A Folha obteve cópias de parte
dos papéis oficiais que escaparam
do fogo. São documentos com carimbos de "secreto" e "confidencial" de diferentes órgãos do governo, inclusive da própria base.
Há papéis dos órgãos de inteligência da Aeronáutica, da Marinha e do Exército e também dos
antigos Dops (Departamento de
Ordem Política e Social) e SNI
(Serviço Nacional de Informações). A partir da Bahia, eles controlavam outros Estados do Nordeste. Daí haver, no meio da papelada, relatórios das secretarias
de segurança estaduais.
Os alvos eram movimentos estudantis e feministas, partidos à
época clandestinos e órgãos internacionais de difusão do comunismo. Foram encontrados, ainda,
documentos com "lições" sobre
grupos e ações terroristas, como
seqüestro e explosões de aviões.
Há prontuários posteriores ao
fim da ditadura militar. Um é da
Aeronáutica, de número 17.235,
de 7 de maio de 1991, sobre um
militante do Partido Comunista
do Brasil. O presidente era Fernando Collor de Mello, primeiro
presidente civil eleito por voto direto depois da abertura política.

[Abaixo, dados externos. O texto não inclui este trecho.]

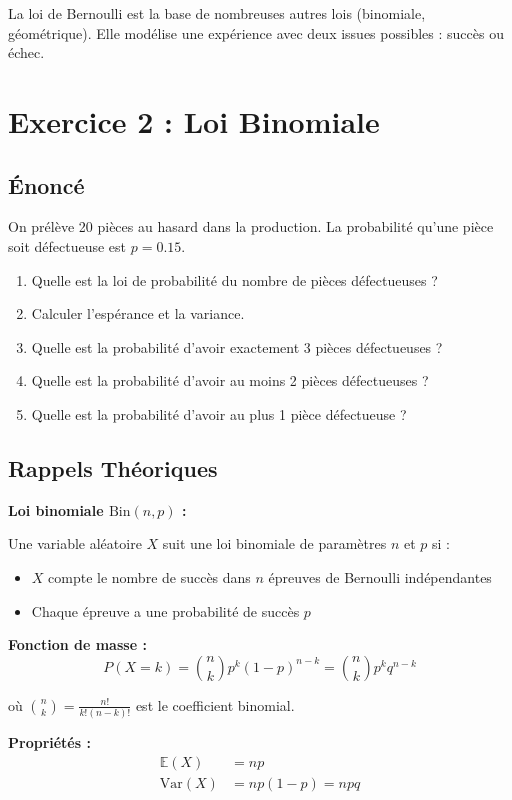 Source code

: \documentclass[11pt,a4paper]{article}
\newcommand{\Var}{\text{Var}}
\newcommand{\E}{\mathbb{E}}
\newcommand{\Bin}{\text{Bin}}
\begin{document}
\begin{astucebox}
La loi de Bernoulli est la base de nombreuses autres lois (binomiale, géométrique). Elle modélise une expérience avec deux issues possibles : succès ou échec.
\end{astucebox}

\newpage

\section{Exercice 2 : Loi Binomiale}

\subsection{Énoncé}

On prélève 20 pièces au hasard dans la production. La probabilité qu'une pièce soit défectueuse est $p = 0.15$.

\begin{enumerate}
    \item Quelle est la loi de probabilité du nombre de pièces défectueuses ?
    \item Calculer l'espérance et la variance.
    \item Quelle est la probabilité d'avoir exactement 3 pièces défectueuses ?
    \item Quelle est la probabilité d'avoir au moins 2 pièces défectueuses ?
    \item Quelle est la probabilité d'avoir au plus 1 pièce défectueuse ?
\end{enumerate}

\subsection{Rappels Théoriques}

\begin{rappelbox}
\textbf{Loi binomiale $\Bin(n, p)$ :}

Une variable aléatoire $X$ suit une loi binomiale de paramètres $n$ et $p$ si :
\begin{itemize}
    \item $X$ compte le nombre de succès dans $n$ épreuves de Bernoulli indépendantes
    \item Chaque épreuve a une probabilité de succès $p$
\end{itemize}

\textbf{Fonction de masse :}
$$P(X = k) = \binom{n}{k} p^k (1-p)^{n-k} = \binom{n}{k} p^k q^{n-k}$$

où $\binom{n}{k} = \frac{n!}{k!(n-k)!}$ est le coefficient binomial.

\textbf{Propriétés :}
\begin{align}
\E(X) &= np \\
\Var(X) &= np(1-p) = npq
\end{align}
\end{rappelbox}
\end{document}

Outro documento foi produzido pelo Comando do Segundo
Distrito Naval, da Marinha, no dia
30 de maio de 1989 -ano da eleição de Collor, no governo José
Sarney. É sobre o discurso do vereador do PSB de Sergipe Marcélio Bonfim Rocha, que chegara de
uma viagem a Cuba e elogiava a
ilha de Fidel Castro.
Comparação
A conclusão dos peritos da PF
de que os documentos eram de
fora e foram introduzidos na Base
Aérea foi tirada principalmente
do confronto entre os papéis que
foram salvos do incêndio com outros dos arquivos da própria Base,
que está sendo vistoriada.
Os peritos também relataram
que, na vistoria, não foi encontrado nenhum local que pudesse ter
abrigado os documentos e depois
esvaziado recentemente sem deixar vestígios. Não há, por exemplo, salas, estantes, caixas ou arquivos de aço vazios, como se tivessem sido limpos pouco antes.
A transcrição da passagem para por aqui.